Does Gentle Discipline Work?
Discipline can be a tough subject to discuss.
Our parents and elders often think there is one way to discipline and one way alone. This one way usually involves spanking which I am occasionally guilty of myself.
“I was spanked and I turned out fine.”
This is what I hear from a lot of people that are pro-spanking, and it doesn’t really make much sense.
Just because someone turned into a productive member of society, doesn’t mean that there are no harmful affects from spanking. It also doesn’t mean it should be acceptable to show violence or aggression to a young child as a means of discipline.
I was spanked as a child, so when I had kids, I really didn’t know any better.
Unfortunately, I didn’t learn about gentle discipline for a while, so I created some habits in myself that I don’t really like.
Isn’t it silly to spank your child for hitting another?

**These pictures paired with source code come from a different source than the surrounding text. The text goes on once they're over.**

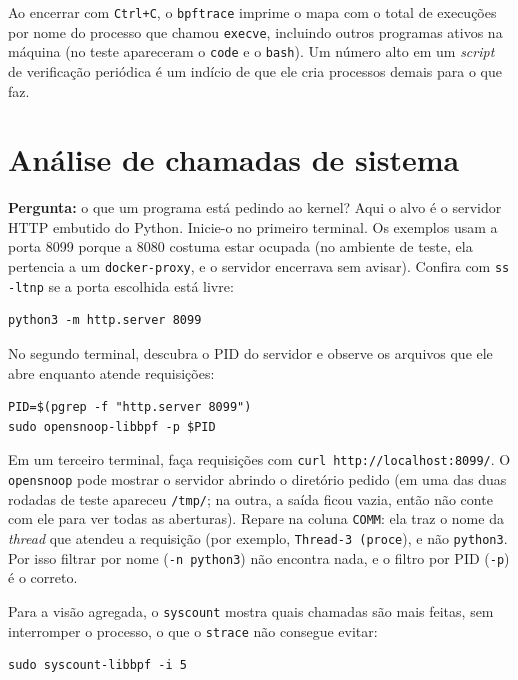 Ao encerrar com \texttt{Ctrl+C}, o \texttt{bpftrace} imprime o mapa com o total de execuções por nome do processo que chamou \texttt{execve}, incluindo outros programas ativos na máquina (no teste apareceram o \texttt{code} e o \texttt{bash}). Um número alto em um \textit{script} de verificação periódica é um indício de que ele cria processos demais para o que faz.

\section{Análise de chamadas de sistema}

\textbf{Pergunta:} o que um programa está pedindo ao kernel? Aqui o alvo é o servidor HTTP embutido do Python. Inicie-o no primeiro terminal. Os exemplos usam a porta 8099 porque a 8080 costuma estar ocupada (no ambiente de teste, ela pertencia a um \texttt{docker-proxy}, e o servidor encerrava sem avisar). Confira com \texttt{ss -ltnp} se a porta escolhida está livre:

\begin{lstlisting}
python3 -m http.server 8099
\end{lstlisting}

No segundo terminal, descubra o PID do servidor e observe os arquivos que ele abre enquanto atende requisições:

\begin{lstlisting}
PID=$(pgrep -f "http.server 8099")
sudo opensnoop-libbpf -p $PID
\end{lstlisting}

Em um terceiro terminal, faça requisições com \texttt{curl http://localhost:8099/}. O \texttt{opensnoop} pode mostrar o servidor abrindo o diretório pedido (em uma das duas rodadas de teste apareceu \texttt{/tmp/}; na outra, a saída ficou vazia, então não conte com ele para ver todas as aberturas). Repare na coluna \texttt{COMM}: ela traz o nome da \textit{thread} que atendeu a requisição (por exemplo, \texttt{Thread-3 (proce}), e não \texttt{python3}. Por isso filtrar por nome (\texttt{-n python3}) não encontra nada, e o filtro por PID (\texttt{-p}) é o correto.

Para a visão agregada, o \texttt{syscount} mostra quais chamadas são mais feitas, sem interromper o processo, o que o \texttt{strace} não consegue evitar:

\begin{lstlisting}
sudo syscount-libbpf -i 5
\end{lstlisting}

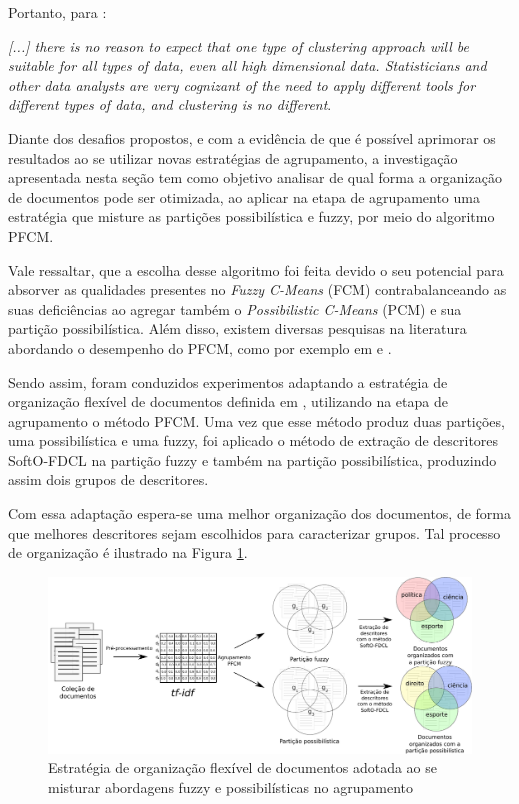 Portanto, para :
\begin{citacao}
  {\it [...] there is no reason to expect that one type of clustering approach will
  be suitable for all types of data, even all high dimensional data. Statisticians and other
  data analysts are very cognizant of the need to apply different tools for different types of
  data, and clustering is no different\/}.
\end{citacao}

Diante dos desafios propostos, e com a evidência de que é possível aprimorar os resultados ao
se utilizar novas estratégias de agrupamento, a investigação apresentada nesta seção tem como
objetivo analisar de qual forma a organização de documentos pode ser otimizada, ao aplicar na etapa
de agrupamento uma estratégia que misture as partições possibilística e fuzzy, por meio do algoritmo
PFCM. 

Vale ressaltar, que a escolha desse algoritmo foi feita devido o seu potencial para absorver as
qualidades presentes no {\it Fuzzy C-Means\/} (FCM) contrabalanceando as suas deficiências ao
agregar também o {\it Possibilistic C-Means\/} (PCM) e sua partição possibilística. Além disso,
existem diversas pesquisas na literatura abordando o desempenho do PFCM, como por exemplo em
 e .

Sendo assim, foram conduzidos experimentos adaptando a estratégia de organização flexível de documentos
definida em ,
utilizando na etapa de agrupamento o método PFCM. Uma vez que esse método produz duas partições, uma
possibilística e uma fuzzy, foi aplicado o método de extração de descritores
SoftO-FDCL na partição fuzzy e também na partição possibilística, produzindo assim dois grupos de
descritores. 

Com essa adaptação espera-se uma melhor organização dos documentos, de forma que melhores
descritores sejam escolhidos para caracterizar grupos. Tal processo de organização é ilustrado na
Figura \ref{fig:flexibleorganization}.

\begin{figure}[!htp] 
  \centering
  \includegraphics[width=1.0\columnwidth]{assets/process_pfcm.pdf} 
  \caption{Estratégia de organização flexível de documentos adotada ao se misturar abordagens fuzzy
  e possibilísticas no agrupamento} 
  \label{fig:flexibleorganization} 
\end{figure}

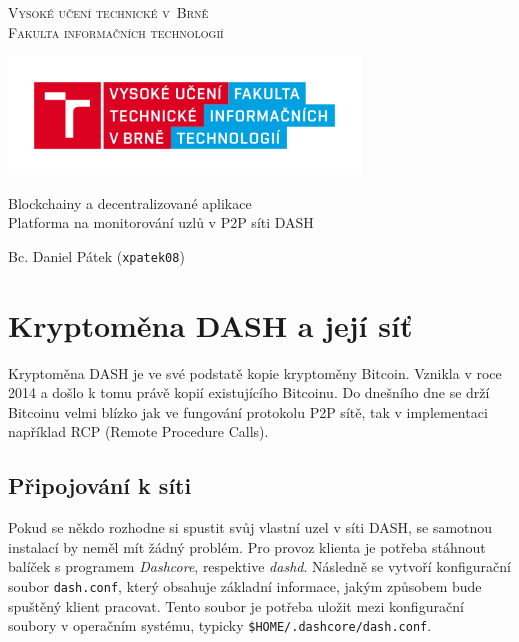 \documentclass[12pt]{article}
\begin{document}
\begin{titlepage}
    \begin{center}
        \Huge
        \textsc{Vysoké učení technické v~Brně} \\
        \huge
        \textsc{Fakulta informačních technologií} \\
       
        	\includegraphics[width=0.7\textwidth]{img/logo.png}
        
        \Huge 
        Blockchainy a decentralizované aplikace \\
        \huge \smaller
        Platforma na monitorování uzlů v P2P síti DASH \\
    \end{center}
    \Large
    \null \hfill Bc. Daniel Pátek (\texttt{xpatek08}) \\
\end{titlepage}

\section{Kryptoměna DASH a její síť}
Kryptoměna DASH je ve své podstatě kopie kryptoměny Bitcoin. Vznikla v roce 2014 a došlo k tomu právě kopií existujícího Bitcoinu. Do dnešního dne se drží Bitcoinu velmi blízko jak ve fungování protokolu P2P sítě, tak v implementaci například RCP (Remote Procedure Calls). \cite{DashWiki}

\subsection{Připojování k síti}
Pokud se někdo rozhodne si spustit svůj vlastní uzel v síti DASH, se samotnou instalací by neměl mít žádný problém. Pro provoz klienta je potřeba stáhnout balíček s programem \textit{Dashcore}, respektive \textit{dashd}. \cite{Dashcore} Následně se vytvoří konfigurační soubor \texttt{dash.conf}, který obsahuje základní informace, jakým způsobem bude spuštěný klient pracovat. \cite{DashConf} Tento soubor je potřeba uložit mezi konfigurační soubory v operačním systému, typicky \texttt{\$HOME/.dashcore/dash.conf}.
\end{document}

That doesn’t teach them to not hit, that ACTUALLY teaches your child that we hit when we are not happy with someone else’s actions.
Just because you have used spanking as a form of discipline does NOT mean it is too late to try gentle discipline. It is never too late to try something new! When we know better, we do better, right?
Table of Contents
- What IS gentle discipline?
- Gentle discipline is still discipline
What IS gentle discipline?
Gentle discipline is all about having empathy, respect and compassion for your child. Children are tiny little people with feelings and emotions that should be recognized and nurtured.
It is important for us to help our little people grow into amazing BIG people, and we can use these tools to help us get them there.
1. Focus on the importance of safety and trust
We want our children to know that we are always there for them.
If they fear us or fear a punishment that they may receive, we may miss out on important things that happen to them. They could feel afraid or ashamed if we are not always open, gentle and kind in our reactions to their mistakes.
Focusing on safety and trust helps us build good, lasting relationships with our children. I want to be the first call when they’re in trouble. I don’t want them to think, “Mom’s gonna kill me…” and suffer and struggle alone until the situation gets so bad that they have to tell me.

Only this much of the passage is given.